The Hardy Tree - Through Passages Of Time


Reviewed by Shaun C. Rogan

Winter is drawing ever closer up here in the northern hemisphere and, as I take in the last of the late autumn light and stare blankly out of my north London window, I am being gently drawn into a brave old/new world by the never less than great Clay Pipe Records. This latest release is a singular piece of work, as the deeply beguiling music and accompanying striking art work is the creative outpouring of label supremo and polymath, Frances Castle, operating once more under the moniker of The Hardy Tree.

The beautiful floating soundscapes/sonic friezes found here are dreamily delivered in gently flickering, devotional vignettes that envelop and involve the listener with a warmth of spirit rarely found in such keenly conceptualised work. Every note is drawn out to maximise its lingering pictorial impact as time is stretched and manipulated with sound. As a whole work, "Through Passages Of Time" creates a blurring almost disorientating intimacy that is almost impossible to disengage from. Even if you wanted to.

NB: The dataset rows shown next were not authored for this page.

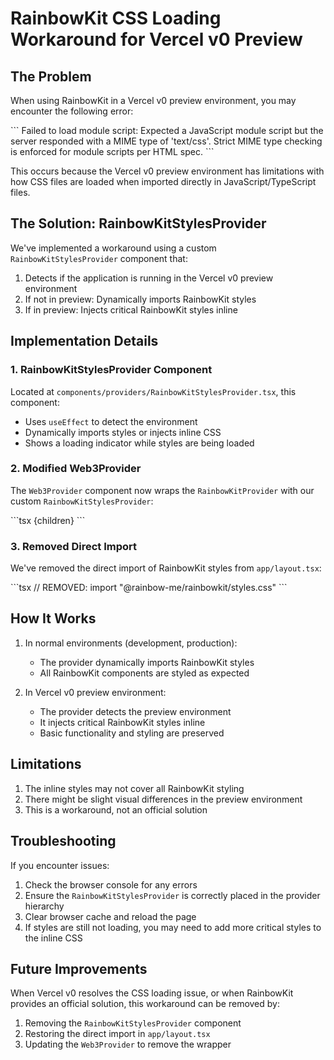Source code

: # RainbowKit CSS Loading Workaround for Vercel v0 Preview

## The Problem

When using RainbowKit in a Vercel v0 preview environment, you may encounter the following error:

\`\`\`
Failed to load module script: Expected a JavaScript module script but the server responded with a MIME type of 'text/css'. Strict MIME type checking is enforced for module scripts per HTML spec.
\`\`\`

This occurs because the Vercel v0 preview environment has limitations with how CSS files are loaded when imported directly in JavaScript/TypeScript files.

## The Solution: RainbowKitStylesProvider

We've implemented a workaround using a custom `RainbowKitStylesProvider` component that:

1. Detects if the application is running in the Vercel v0 preview environment
2. If not in preview: Dynamically imports RainbowKit styles
3. If in preview: Injects critical RainbowKit styles inline

## Implementation Details

### 1. RainbowKitStylesProvider Component

Located at `components/providers/RainbowKitStylesProvider.tsx`, this component:

- Uses `useEffect` to detect the environment
- Dynamically imports styles or injects inline CSS
- Shows a loading indicator while styles are being loaded

### 2. Modified Web3Provider

The `Web3Provider` component now wraps the `RainbowKitProvider` with our custom `RainbowKitStylesProvider`:

\`\`\`tsx
<WagmiProvider config={config}>
  <QueryClientProvider client={queryClient}>
    <RainbowKitStylesProvider>
      <RainbowKitProvider theme={customRainbowKitTheme}>
        {children}
      </RainbowKitProvider>
    </RainbowKitStylesProvider>
  </QueryClientProvider>
</WagmiProvider>
\`\`\`

### 3. Removed Direct Import

We've removed the direct import of RainbowKit styles from `app/layout.tsx`:

\`\`\`tsx
// REMOVED: import "@rainbow-me/rainbowkit/styles.css"
\`\`\`

## How It Works

1. In normal environments (development, production):
   - The provider dynamically imports RainbowKit styles
   - All RainbowKit components are styled as expected

2. In Vercel v0 preview environment:
   - The provider detects the preview environment
   - It injects critical RainbowKit styles inline
   - Basic functionality and styling are preserved

## Limitations

1. The inline styles may not cover all RainbowKit styling
2. There might be slight visual differences in the preview environment
3. This is a workaround, not an official solution

## Troubleshooting

If you encounter issues:

1. Check the browser console for any errors
2. Ensure the `RainbowKitStylesProvider` is correctly placed in the provider hierarchy
3. Clear browser cache and reload the page
4. If styles are still not loading, you may need to add more critical styles to the inline CSS

## Future Improvements

When Vercel v0 resolves the CSS loading issue, or when RainbowKit provides an official solution, this workaround can be removed by:

1. Removing the `RainbowKitStylesProvider` component
2. Restoring the direct import in `app/layout.tsx`
3. Updating the `Web3Provider` to remove the wrapper

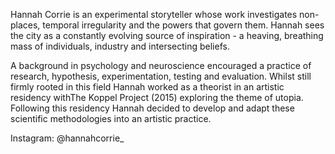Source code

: Hannah Corrie is an experimental storyteller whose work investigates non-places, temporal irregularity and the powers that govern them. Hannah sees the city as a constantly evolving source of inspiration - a heaving, breathing mass of individuals, industry and intersecting 
beliefs. 

A background in psychology and neuroscience encouraged a practice of research, hypothesis, experimentation, testing and evaluation. Whilst still firmly rooted in this field Hannah worked as a theorist in an artistic residency withThe Koppel Project (2015) exploring the theme of utopia. Following this residency Hannah decided to develop and adapt these scientific methodologies into an artistic practice. 

Instagram: @hannahcorrie_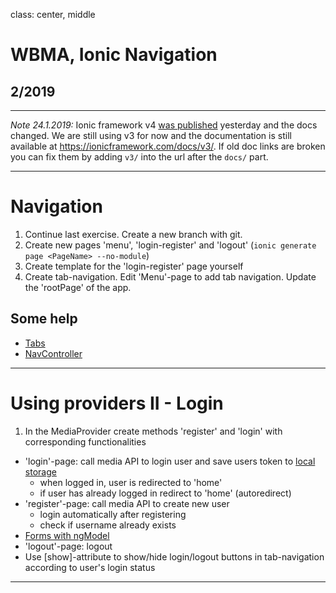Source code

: class: center, middle

# WBMA, Ionic Navigation

## 2/2019

---

_Note 24.1.2019:_ Ionic framework v4 [was published](https://blog.ionicframework.com/introducing-ionic-4-ionic-for-everyone/) yesterday and the docs changed. We are still using v3 for now and the documentation is still available at <https://ionicframework.com/docs/v3/>. If old doc links are broken you can fix them by adding `v3/` into the url after the `docs/` part.   

---

# Navigation

1. Continue last exercise. Create a new branch with git.
1. Create new pages 'menu', 'login-register' and 'logout' (`ionic generate page <PageName> --no-module`)
1. Create template for the 'login-register' page yourself
1. Create tab-navigation. Edit 'Menu'-page to add tab navigation. Update the 'rootPage' of the app.

## Some help

- [Tabs](https://ionicframework.com/docs/v3/api/components/tabs/Tabs/#usage)
- [NavController](https://ionicframework.com/docs/v3/api/navigation/NavController/)

---

# Using providers II - Login

1. In the MediaProvider create methods 'register' and 'login' with corresponding functionalities
 - 'login'-page: call media API to login user and save users token to [local storage](http://www.w3schools.com/html/html5_webstorage.asp)
    - when logged in, user is redirected to 'home'
    - if user has already logged in redirect to 'home' (autoredirect)
- 'register'-page: call media API to create new user 
    - login automatically after registering
    - check if username already exists
- [Forms with ngModel](https://ionicframework.com/docs/v3/developer-resources/forms/)
- 'logout'-page: logout
- Use [show]-attribute to show/hide login/logout buttons in tab-navigation according to user's login status


---


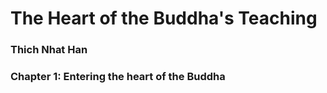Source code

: # The Heart of the Buddha's Teaching
### Thich Nhat Han

### Chapter 1: Entering the heart of the Buddha

<!--stackedit_data:
eyJoaXN0b3J5IjpbLTkyNzY4Mzc2OF19
-->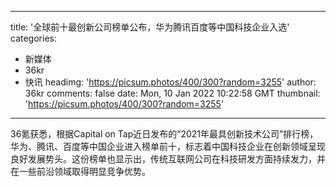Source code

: 
---
title: '全球前十最创新公司榜单公布，华为腾讯百度等中国科技企业入选'
categories: 
 - 新媒体
 - 36kr
 - 快讯
headimg: 'https://picsum.photos/400/300?random=3255'
author: 36kr
comments: false
date: Mon, 10 Jan 2022 10:22:58 GMT
thumbnail: 'https://picsum.photos/400/300?random=3255'
---

<div>   
36氪获悉，根据Capital on Tap近日发布的“2021年最具创新技术公司”排行榜，华为、腾讯、百度等中国企业进入榜单前十，标志着中国科技企业在创新领域呈现良好发展势头。这份榜单也显示出，传统互联网公司在科技研发方面持续发力，并在一些前沿领域取得明显竞争优势。  
</div>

The opening and instructively titled "Looking Down on London" sets the tone with its simple, almost musical box like structures, creating a lovely minor-key ballad with very effective use of vibes and mellotron. "The Peerless Pool" lopes ever so gently along with vintage synth washes and a mood that wouldn't be out of place on the best of the Ghost Box catalogue. "St John Horsleydown" and "Newport Market" echo with ghostly voices, underpinned once more by the most delicate of musical figures whilst "Baltic Wharf" groans with the sound of straining timbers in the tidal Thames before settling into the stateliest shanty I think I have ever heard. The latter benefits hugely from some lovely mournful viola playing by Left Outsides crew member and Plinth collaborator, Alison Cotton. 'Sluice House Tavern' is a lovely sonic tapestry; a beam of autumnal afternoon light through a lead-glass window, generating a hugely resplendent ambience for the listener. 'Near Windmill Bridge' is all analogue synth twists and gently soaring keys with a whispering drum machine in the background. "Cut Throat Lane" brings matters to a soul soothing end, a series of spirit voices ascending ever skyward on an endless journey back into the afterlife and on to who knows where.

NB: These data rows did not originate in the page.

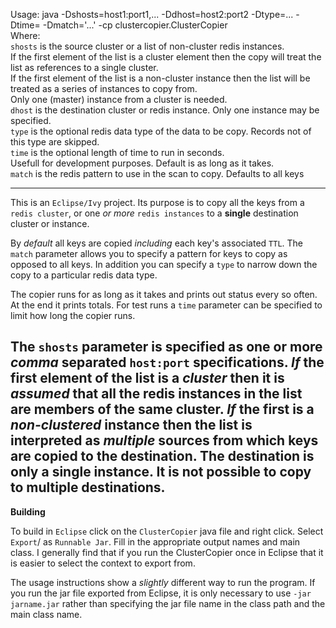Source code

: Usage: java -Dshosts=host1:port1,... -Ddhost=host2:port2 -Dtype=... -Dtime=<seconds> -Dmatch='...' -cp <jarname> clustercopier.ClusterCopier <br>
Where:<br>
  `shosts` is the source cluster or a list of non-cluster redis instances.<br>
    If the first element of the list is a cluster element then the copy will treat the list as references to a single cluster.<br>
    If the first element of the list is a non-cluster instance then the list will be treated as a series of instances to copy from.<br>
    Only one (master) instance from a cluster is needed.<br>
  `dhost` is the destination cluster or redis instance.  Only one instance may be specified.<br>
  `type` is the optional redis data type of the data to be copy.  Records not of this type are skipped.<br>
  `time` is the optional length of time to run in seconds.<br>
    Usefull for development purposes.  Default is as long as it takes.<br>
  `match` is the redis pattern to use in the scan to copy.  Defaults to all keys<br>

----------------------

This is an `Eclipse/Ivy` project.  Its purpose is to copy all the keys
from a `redis cluster`, or one _or more_ `redis instances` to a **single**
destination cluster or instance.

By _default_ all keys are copied _including_ each key's associated `TTL`.
The `match` parameter allows you to specify a pattern for keys to copy
as opposed to all keys.  In addition you can specify a `type` to
narrow down the copy to a particular redis data type.

The copier runs for as long as it takes and prints out status every so
often.  At the end it prints totals.  For test runs a `time` parameter
can be specified to limit how long the copier runs.

The `shosts` parameter is specified as one or more _comma_ separated
`host:port` specifications.  _If_ the first element of the list is a
_cluster_ then it is *assumed* that all the redis instances in the list
are members of the **same** cluster.  _If_ the first is a _non-clustered_
instance then the list is interpreted as _multiple_ sources from which
keys are copied to the destination.  The destination is **only a single instance**.
It is not possible to copy to multiple destinations.
--------------------

**Building**

To build in `Eclipse` click on the `ClusterCopier` java file and right click.
Select `Export`/ as `Runnable Jar`.  Fill in the appropriate output names
and main class.  I generally find that if you run the ClusterCopier
once in Eclipse that it is easier to select the context to export
from.

The usage instructions show a _slightly_ different way to run the
program.  If you run the jar file exported from Eclipse, it is only
necessary to use `-jar jarname.jar` rather than specifying the jar
file name in the class path and the main class name.
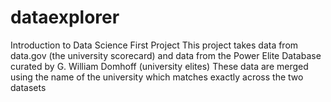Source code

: # dataexplorer
Introduction to Data Science First Project
This project takes data from data.gov (the university scorecard) and data from the Power Elite Database curated by G. William Domhoff (university elites)
These data are merged using the name of the university which matches exactly across the two datasets
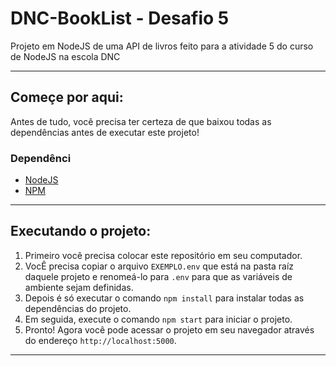 # DNC-BookList - Desafio 5

Projeto em NodeJS de uma API de livros feito para a atividade 5 do curso de NodeJS na escola DNC

---

## Começe por aqui:

Antes de tudo, você precisa ter certeza de que baixou todas as dependências antes de executar este projeto!

### Dependênci

- [NodeJS](https://nodejs.org/en/)
- [NPM](https://www.npmjs.com/)

---

## Executando o projeto:

1. Primeiro você precisa colocar este repositório em seu computador.
2. VocÊ precisa copiar o arquivo `EXEMPLO.env` que está na pasta raíz daquele projeto e renomeá-lo para `.env` para que as variáveis de ambiente sejam definidas.
3. Depois é só executar o comando `npm install` para instalar todas as dependências do projeto.
4. Em seguida, execute o comando `npm start` para iniciar o projeto.
5. Pronto! Agora você pode acessar o projeto em seu navegador através do endereço `http://localhost:5000`.

---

On an instant level, "Through Passages Of Time" works as a highly accomplished musical travelogue, using a historical overview of a London lost to the diggers and the tower cranes as its guiding star and central concept. However, the longer you let these meditations seep into your being and colour your minds eye, the more you realise that what you are experiencing has far more depth and complexity. This record is more like a carefully constructed requiem for London featuring a series of spectral lullabies. The recurring musical devices and themes that link these pieces to create a whole environment for the listener to inhabit and explore draw strong comparison to those collected in any church hymn book. This is all no doubt deliberate as the real 'Hardy Tree', from which the project takes its name, has a strong ecclesiastical linkage that I will leave to those sufficiently intrigued to enlighten themselves with. The sense that every note on this record has weight and has been received from another dimension by its creator is all pervading. In these grooves The Hardy Tree, acting as curator or medium, is telling you something vital about your past lives in the hope that your present one will become enriched, kinder and more connected as a result. And if that sounds profound and heavy its because it is.

"Through Passages of Time" belongs to another (green) world and congratulations should go to Frances Castle for divining this wonderfully touching collection and successfully capturing it on tape. It's musical psycho-geography par excellence and probably the most human record you will hear all year. Get it while you can as, like much of the city it commemorates, I am sure it will be gone before you know it.

Available on limited vinyl from the label direct or a number of small but perfectly formed independent retailers.